» **TASK INSTRUCTIONS**: Each line of the data below that holds the word "multiple" is to be reported in full.

» **EXERCISE MATERIAL**:
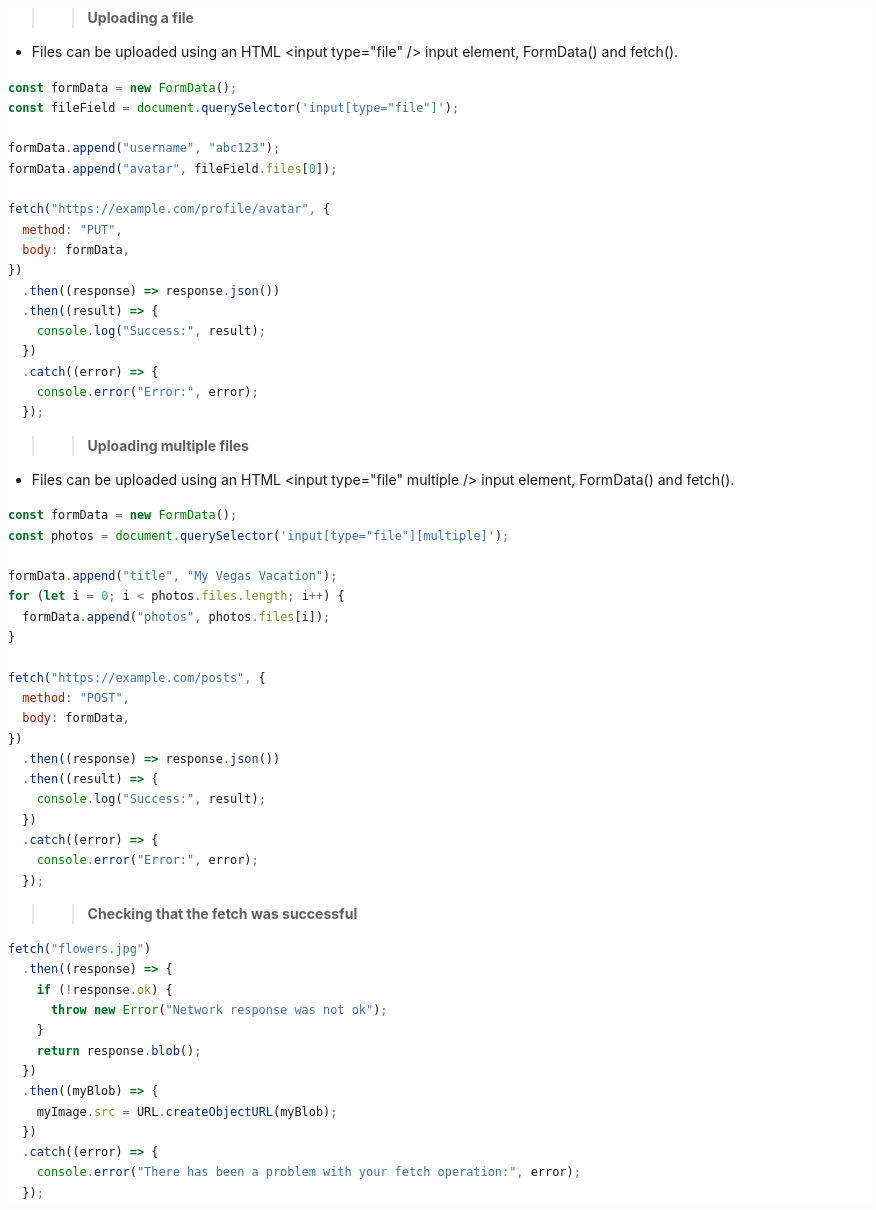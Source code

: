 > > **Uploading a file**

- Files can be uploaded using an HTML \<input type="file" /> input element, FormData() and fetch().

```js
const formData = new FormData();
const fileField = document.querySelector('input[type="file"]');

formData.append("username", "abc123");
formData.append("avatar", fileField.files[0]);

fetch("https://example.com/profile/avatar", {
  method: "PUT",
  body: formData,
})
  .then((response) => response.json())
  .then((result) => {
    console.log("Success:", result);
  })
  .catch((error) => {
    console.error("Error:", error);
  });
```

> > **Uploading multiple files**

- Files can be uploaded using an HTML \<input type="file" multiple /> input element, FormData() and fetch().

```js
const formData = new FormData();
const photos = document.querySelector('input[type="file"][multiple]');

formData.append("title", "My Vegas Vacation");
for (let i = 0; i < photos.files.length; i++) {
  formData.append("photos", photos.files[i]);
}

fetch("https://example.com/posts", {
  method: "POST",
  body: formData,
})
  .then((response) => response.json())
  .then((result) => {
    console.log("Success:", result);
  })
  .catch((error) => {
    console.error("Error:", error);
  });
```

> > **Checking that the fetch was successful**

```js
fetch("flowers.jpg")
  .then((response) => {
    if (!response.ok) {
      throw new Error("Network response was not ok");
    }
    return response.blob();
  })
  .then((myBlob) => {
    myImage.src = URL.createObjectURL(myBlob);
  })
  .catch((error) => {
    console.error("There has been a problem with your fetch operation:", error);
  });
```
==
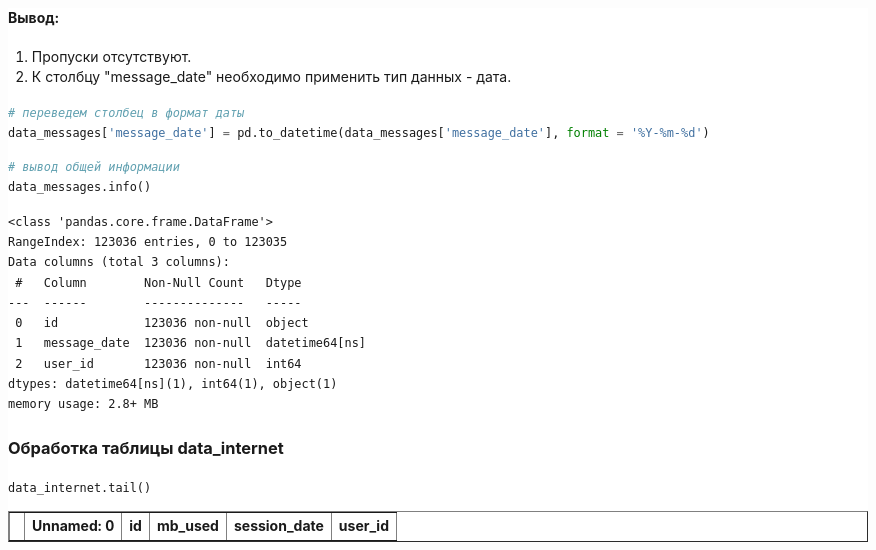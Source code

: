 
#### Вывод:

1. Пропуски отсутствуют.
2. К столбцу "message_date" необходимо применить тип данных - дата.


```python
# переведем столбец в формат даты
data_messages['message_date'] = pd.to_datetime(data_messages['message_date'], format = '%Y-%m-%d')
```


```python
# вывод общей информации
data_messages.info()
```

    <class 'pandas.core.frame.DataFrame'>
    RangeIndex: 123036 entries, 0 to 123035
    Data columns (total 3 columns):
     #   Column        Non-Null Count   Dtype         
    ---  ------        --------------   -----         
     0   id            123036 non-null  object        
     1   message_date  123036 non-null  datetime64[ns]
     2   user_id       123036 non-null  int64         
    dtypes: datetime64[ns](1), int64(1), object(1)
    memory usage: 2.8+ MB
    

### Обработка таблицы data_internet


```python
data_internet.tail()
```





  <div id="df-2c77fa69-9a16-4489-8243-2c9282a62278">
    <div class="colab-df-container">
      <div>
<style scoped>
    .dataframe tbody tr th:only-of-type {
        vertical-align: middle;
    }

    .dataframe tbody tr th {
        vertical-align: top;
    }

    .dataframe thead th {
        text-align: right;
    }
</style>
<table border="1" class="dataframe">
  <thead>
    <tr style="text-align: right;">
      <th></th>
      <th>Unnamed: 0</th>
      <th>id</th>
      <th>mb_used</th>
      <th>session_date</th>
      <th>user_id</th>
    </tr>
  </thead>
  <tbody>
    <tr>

» **WORKED SOLUTION**:
> > **Uploading multiple files**
- Files can be uploaded using an HTML \<input type="file" multiple /> input element, FormData() and fetch().
const photos = document.querySelector('input[type="file"][multiple]');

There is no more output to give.